Good idea and a nice write up.
Aren’t you afraid that you’ll stop looking in the year context?

I have my own take on contexts as well. I don’t very much like the Phone and Store contexts. I use tags for that.

What I do is divide my life into life areas. For that I am using Brian Tracy’s ideas about the 7 areas of life and goal setting but simplify a bit. My contexts are Personal, Family and Friends, Home and Finance, Work and Career, Education and Reading, Body and Fitness and lastly Hobbies.

This has worked well for me.

Here’s an old screenshot of how I use this in Things:
http://www.flickr.com/photos/ragnarfreyr/3269402990/


Yes, I use areas as well, they are very similar to the ones you use. I could not do without them.

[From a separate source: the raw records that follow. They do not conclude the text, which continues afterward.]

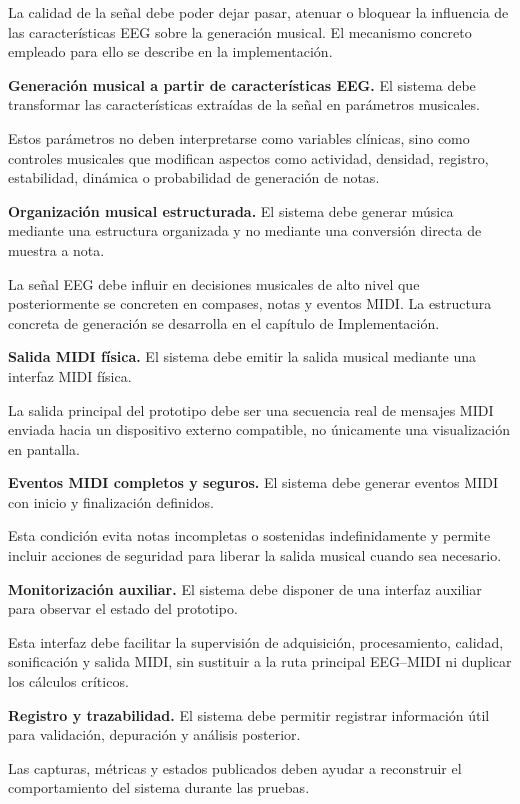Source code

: \documentclass[../main.tex]{subfiles}
\begin{document}
\begin{description}[leftmargin=!,labelwidth=2cm]
    La calidad de la señal debe poder dejar pasar, atenuar o bloquear la influencia de las características EEG sobre la generación musical. El mecanismo concreto empleado para ello se describe en la implementación.

    \item[RF-12] \textbf{Generación musical a partir de características EEG.} El sistema debe transformar las características extraídas de la señal en parámetros musicales.

    Estos parámetros no deben interpretarse como variables clínicas, sino como controles musicales que modifican aspectos como actividad, densidad, registro, estabilidad, dinámica o probabilidad de generación de notas.

    \item[RF-13] \textbf{Organización musical estructurada.} El sistema debe generar música mediante una estructura organizada y no mediante una conversión directa de muestra a nota.

    La señal EEG debe influir en decisiones musicales de alto nivel que posteriormente se concreten en compases, notas y eventos MIDI. La estructura concreta de generación se desarrolla en el capítulo de Implementación.

    \item[RF-14] \textbf{Salida MIDI física.} El sistema debe emitir la salida musical mediante una interfaz MIDI física.

    La salida principal del prototipo debe ser una secuencia real de mensajes MIDI enviada hacia un dispositivo externo compatible, no únicamente una visualización en pantalla.

    \item[RF-15] \textbf{Eventos MIDI completos y seguros.} El sistema debe generar eventos MIDI con inicio y finalización definidos.

    Esta condición evita notas incompletas o sostenidas indefinidamente y permite incluir acciones de seguridad para liberar la salida musical cuando sea necesario.

    \item[RF-16] \textbf{Monitorización auxiliar.} El sistema debe disponer de una interfaz auxiliar para observar el estado del prototipo.

    Esta interfaz debe facilitar la supervisión de adquisición, procesamiento, calidad, sonificación y salida MIDI, sin sustituir a la ruta principal EEG--MIDI ni duplicar los cálculos críticos.

    \item[RF-17] \textbf{Registro y trazabilidad.} El sistema debe permitir registrar información útil para validación, depuración y análisis posterior.

    Las capturas, métricas y estados publicados deben ayudar a reconstruir el comportamiento del sistema durante las pruebas.

\end{description}
\end{document}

I have them as folders in OmniFocus and in each folder I have a project that belongs in that area. So it’s a hierarchy of projects where each node in the root is a area.

Actually, I created this hierarchy when I had to get my document storage under control. So far I’ve managed to use this hierarchy mostly unchanged for files, in my peronal finance software (not anymore since going Meniga), in iPhoto.

What I like is that it’s an organizational layer that transcends software.

>Aren’t you afraid that you’ll stop looking in the year context?

I have weekly, monthly, quarterly, yearly reviews. When doing those reviews I look up a scope (month when doing weekly, quarter when doing monthly etc).